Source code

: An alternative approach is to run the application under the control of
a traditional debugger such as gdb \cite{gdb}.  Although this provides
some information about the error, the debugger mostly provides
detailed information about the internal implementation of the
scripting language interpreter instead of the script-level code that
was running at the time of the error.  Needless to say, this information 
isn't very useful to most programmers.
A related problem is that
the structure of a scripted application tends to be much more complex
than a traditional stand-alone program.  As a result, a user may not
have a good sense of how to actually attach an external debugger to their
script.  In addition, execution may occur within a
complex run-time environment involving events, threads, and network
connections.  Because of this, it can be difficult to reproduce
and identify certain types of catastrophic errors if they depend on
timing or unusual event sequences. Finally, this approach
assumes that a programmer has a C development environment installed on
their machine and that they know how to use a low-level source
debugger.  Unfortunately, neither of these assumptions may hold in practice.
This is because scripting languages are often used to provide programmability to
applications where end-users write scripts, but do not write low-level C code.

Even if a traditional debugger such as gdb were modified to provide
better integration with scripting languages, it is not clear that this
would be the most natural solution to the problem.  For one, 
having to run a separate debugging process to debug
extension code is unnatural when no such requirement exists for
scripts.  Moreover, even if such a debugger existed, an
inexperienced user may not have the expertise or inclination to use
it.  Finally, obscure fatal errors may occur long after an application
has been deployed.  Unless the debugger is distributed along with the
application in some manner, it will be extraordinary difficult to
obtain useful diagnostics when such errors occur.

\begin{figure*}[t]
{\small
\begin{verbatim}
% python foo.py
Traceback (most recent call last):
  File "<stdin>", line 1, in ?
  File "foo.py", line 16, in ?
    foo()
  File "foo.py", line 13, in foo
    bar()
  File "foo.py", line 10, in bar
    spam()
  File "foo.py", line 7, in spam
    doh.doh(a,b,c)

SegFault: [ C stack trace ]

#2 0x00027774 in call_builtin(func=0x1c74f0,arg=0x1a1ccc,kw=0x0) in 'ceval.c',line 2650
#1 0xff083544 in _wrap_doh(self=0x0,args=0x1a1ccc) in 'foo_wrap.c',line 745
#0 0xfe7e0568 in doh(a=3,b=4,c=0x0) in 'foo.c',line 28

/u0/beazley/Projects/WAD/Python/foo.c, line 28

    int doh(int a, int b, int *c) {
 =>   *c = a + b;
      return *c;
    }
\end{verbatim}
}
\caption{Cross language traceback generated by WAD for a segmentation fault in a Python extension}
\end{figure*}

##############################

**TASK STATEMENT:**
The answer is to be the lines from the one holding "#0 0xfe7e0568 in" through the end of the data above, transcribed character for character, both ends included.

**SOLUTION TO THE PROBLEM:**
#0 0xfe7e0568 in doh(a=3,b=4,c=0x0) in 'foo.c',line 28

/u0/beazley/Projects/WAD/Python/foo.c, line 28

    int doh(int a, int b, int *c) {
 =>   *c = a + b;
      return *c;
    }
\end{verbatim}
}
\caption{Cross language traceback generated by WAD for a segmentation fault in a Python extension}
\end{figure*}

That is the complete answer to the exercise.